[MATERIAL FOR THE TASK Boundary: Start]

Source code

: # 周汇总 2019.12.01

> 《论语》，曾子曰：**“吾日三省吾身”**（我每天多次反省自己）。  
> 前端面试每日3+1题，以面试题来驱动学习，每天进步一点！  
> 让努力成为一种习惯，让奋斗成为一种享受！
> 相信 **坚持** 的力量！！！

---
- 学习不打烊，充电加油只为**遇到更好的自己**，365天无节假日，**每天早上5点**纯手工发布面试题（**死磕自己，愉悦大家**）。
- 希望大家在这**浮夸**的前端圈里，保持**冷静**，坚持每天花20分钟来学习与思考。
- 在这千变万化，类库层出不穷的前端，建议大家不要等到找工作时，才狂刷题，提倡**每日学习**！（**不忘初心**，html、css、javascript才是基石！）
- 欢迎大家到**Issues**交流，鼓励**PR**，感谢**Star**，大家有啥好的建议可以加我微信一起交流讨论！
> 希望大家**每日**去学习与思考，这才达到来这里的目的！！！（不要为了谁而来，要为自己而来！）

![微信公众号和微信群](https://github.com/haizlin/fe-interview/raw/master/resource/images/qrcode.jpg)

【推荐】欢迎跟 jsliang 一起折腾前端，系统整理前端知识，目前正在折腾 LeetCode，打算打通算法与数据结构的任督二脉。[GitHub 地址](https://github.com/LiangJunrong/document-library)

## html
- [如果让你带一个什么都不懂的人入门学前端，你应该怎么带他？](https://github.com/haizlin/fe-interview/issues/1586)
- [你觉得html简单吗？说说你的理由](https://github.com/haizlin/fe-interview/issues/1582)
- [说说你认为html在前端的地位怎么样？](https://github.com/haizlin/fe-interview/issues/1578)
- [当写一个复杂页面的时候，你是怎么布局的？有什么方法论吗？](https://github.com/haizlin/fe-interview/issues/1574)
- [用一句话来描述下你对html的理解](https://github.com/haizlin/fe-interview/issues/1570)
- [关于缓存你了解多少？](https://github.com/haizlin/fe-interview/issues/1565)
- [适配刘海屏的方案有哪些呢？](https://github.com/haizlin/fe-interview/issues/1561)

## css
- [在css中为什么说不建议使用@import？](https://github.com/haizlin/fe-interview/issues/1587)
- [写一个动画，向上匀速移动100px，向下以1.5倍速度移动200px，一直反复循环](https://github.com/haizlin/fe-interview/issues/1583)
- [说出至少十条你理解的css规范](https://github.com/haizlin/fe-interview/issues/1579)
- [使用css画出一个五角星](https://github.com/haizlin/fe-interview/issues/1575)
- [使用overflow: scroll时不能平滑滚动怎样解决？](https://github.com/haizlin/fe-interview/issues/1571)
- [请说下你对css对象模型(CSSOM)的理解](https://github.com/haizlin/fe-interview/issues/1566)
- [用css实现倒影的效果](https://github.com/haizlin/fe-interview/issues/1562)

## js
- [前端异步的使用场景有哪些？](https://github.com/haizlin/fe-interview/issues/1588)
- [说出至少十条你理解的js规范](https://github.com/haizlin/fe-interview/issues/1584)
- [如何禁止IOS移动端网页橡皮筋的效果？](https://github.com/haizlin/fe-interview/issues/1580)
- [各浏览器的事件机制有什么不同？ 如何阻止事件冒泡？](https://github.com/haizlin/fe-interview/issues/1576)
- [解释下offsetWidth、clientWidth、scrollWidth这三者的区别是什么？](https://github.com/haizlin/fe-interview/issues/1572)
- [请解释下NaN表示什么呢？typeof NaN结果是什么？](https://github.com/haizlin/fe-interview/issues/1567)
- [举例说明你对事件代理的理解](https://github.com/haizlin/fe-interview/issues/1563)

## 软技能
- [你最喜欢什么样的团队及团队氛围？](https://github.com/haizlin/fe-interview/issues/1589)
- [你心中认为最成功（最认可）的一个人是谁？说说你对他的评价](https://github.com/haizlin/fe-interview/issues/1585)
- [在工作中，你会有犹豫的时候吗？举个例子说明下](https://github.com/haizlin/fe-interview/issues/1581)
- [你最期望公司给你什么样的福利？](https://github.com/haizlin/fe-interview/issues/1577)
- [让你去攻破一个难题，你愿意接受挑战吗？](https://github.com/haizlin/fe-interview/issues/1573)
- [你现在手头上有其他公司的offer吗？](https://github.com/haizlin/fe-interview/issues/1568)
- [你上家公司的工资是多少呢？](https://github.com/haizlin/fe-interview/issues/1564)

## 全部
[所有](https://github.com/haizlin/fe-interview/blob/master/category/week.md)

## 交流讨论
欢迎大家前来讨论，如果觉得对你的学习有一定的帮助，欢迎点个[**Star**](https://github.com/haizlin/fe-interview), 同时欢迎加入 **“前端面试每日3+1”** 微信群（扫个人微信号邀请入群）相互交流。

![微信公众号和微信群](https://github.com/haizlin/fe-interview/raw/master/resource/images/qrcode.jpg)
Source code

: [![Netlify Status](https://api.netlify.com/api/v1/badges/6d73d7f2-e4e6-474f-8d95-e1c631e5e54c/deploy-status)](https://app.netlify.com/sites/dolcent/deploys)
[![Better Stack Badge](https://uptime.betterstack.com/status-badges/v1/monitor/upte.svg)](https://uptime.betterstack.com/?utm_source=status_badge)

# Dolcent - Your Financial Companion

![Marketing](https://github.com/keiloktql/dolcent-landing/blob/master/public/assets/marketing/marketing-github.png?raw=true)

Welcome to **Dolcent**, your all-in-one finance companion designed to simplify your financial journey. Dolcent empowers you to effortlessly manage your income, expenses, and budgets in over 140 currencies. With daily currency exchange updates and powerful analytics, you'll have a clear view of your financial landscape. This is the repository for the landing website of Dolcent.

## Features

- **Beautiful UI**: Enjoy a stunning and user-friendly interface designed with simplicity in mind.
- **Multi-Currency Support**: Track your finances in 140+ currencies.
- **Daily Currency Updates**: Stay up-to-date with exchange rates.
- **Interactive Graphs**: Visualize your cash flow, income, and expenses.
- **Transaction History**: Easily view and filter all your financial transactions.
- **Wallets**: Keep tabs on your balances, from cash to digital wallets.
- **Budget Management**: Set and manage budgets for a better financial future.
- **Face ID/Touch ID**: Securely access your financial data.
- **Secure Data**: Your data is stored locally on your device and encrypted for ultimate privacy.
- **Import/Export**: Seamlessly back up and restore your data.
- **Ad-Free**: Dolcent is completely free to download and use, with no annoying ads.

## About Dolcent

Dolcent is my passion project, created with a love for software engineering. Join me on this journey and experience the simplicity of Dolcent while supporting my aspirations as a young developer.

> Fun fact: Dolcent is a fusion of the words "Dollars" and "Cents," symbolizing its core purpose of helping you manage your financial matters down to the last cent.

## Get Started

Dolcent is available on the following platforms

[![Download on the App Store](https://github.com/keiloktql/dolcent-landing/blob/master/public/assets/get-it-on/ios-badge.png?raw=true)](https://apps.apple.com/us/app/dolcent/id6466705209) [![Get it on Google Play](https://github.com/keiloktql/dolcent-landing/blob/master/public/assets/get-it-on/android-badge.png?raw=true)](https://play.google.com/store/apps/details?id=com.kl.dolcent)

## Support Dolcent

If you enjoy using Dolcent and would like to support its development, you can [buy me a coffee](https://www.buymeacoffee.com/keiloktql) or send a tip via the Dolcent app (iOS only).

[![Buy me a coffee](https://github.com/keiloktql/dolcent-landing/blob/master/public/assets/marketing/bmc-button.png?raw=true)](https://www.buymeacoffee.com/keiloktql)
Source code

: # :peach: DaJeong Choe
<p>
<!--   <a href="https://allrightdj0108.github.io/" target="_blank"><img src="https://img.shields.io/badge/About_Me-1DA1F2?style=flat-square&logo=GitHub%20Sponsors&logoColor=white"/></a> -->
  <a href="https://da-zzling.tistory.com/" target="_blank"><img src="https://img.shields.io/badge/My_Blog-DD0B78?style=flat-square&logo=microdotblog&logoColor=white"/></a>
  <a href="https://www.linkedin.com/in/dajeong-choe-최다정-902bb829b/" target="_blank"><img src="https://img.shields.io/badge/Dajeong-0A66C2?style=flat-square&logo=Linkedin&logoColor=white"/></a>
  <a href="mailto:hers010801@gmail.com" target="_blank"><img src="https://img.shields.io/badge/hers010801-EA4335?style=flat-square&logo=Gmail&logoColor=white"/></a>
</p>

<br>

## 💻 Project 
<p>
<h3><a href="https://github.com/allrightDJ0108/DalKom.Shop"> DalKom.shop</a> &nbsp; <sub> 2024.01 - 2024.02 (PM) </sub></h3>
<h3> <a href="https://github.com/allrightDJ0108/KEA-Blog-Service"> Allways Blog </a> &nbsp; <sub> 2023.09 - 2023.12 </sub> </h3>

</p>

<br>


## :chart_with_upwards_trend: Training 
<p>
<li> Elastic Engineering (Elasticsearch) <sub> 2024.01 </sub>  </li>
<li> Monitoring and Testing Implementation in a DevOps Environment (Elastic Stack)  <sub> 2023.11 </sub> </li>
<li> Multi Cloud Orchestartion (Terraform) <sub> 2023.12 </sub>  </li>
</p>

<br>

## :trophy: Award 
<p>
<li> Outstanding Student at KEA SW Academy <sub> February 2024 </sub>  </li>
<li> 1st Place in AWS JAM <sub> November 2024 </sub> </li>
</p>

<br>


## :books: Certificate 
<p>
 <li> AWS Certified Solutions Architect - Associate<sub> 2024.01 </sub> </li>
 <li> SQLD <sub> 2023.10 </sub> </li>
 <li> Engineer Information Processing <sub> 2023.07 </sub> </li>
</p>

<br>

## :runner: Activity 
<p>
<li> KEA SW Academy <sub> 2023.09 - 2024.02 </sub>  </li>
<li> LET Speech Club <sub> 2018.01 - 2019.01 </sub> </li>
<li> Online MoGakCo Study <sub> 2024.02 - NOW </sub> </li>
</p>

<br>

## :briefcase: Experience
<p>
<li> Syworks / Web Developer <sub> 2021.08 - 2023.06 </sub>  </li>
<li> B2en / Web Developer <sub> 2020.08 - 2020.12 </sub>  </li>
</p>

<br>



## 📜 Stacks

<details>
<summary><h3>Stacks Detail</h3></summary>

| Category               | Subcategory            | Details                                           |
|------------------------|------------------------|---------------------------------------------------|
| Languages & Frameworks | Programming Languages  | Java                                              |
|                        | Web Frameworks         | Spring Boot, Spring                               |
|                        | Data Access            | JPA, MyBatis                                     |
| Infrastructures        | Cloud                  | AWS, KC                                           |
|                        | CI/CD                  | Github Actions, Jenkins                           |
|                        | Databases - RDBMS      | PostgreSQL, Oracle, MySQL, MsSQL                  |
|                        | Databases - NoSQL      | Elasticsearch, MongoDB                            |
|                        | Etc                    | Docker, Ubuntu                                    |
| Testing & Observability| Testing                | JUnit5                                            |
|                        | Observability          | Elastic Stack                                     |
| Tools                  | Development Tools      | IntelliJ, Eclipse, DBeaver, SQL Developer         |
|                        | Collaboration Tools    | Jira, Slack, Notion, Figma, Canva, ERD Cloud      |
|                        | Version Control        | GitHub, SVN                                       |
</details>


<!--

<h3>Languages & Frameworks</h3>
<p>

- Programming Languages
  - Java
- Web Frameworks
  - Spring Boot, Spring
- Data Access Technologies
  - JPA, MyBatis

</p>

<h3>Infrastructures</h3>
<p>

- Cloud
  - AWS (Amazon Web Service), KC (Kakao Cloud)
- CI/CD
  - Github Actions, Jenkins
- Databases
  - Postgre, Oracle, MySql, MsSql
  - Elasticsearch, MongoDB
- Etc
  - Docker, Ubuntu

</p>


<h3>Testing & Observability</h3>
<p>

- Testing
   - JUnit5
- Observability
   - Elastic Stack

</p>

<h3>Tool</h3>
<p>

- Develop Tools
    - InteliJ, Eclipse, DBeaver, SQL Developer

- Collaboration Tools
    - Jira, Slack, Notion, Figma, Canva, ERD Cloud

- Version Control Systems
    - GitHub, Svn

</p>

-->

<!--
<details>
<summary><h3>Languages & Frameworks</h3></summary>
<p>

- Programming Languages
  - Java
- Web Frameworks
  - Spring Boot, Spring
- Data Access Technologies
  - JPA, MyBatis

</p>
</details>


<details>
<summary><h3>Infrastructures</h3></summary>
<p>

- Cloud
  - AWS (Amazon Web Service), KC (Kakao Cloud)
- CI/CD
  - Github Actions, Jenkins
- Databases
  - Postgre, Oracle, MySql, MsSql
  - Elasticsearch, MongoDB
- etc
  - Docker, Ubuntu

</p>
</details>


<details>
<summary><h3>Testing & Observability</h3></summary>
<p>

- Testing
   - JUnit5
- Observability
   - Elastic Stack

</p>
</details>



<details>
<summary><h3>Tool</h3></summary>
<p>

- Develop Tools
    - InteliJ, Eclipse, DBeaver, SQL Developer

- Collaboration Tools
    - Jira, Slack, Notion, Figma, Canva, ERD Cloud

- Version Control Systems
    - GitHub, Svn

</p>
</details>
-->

[MATERIAL FOR THE TASK Boundary: End]

▶ **BRIEF**: Where a line above contains the word "cash", copy that line.

▶ **FINISHED TASK**:
- **Interactive Graphs**: Visualize your cash flow, income, and expenses.
- **Wallets**: Keep tabs on your balances, from cash to digital wallets.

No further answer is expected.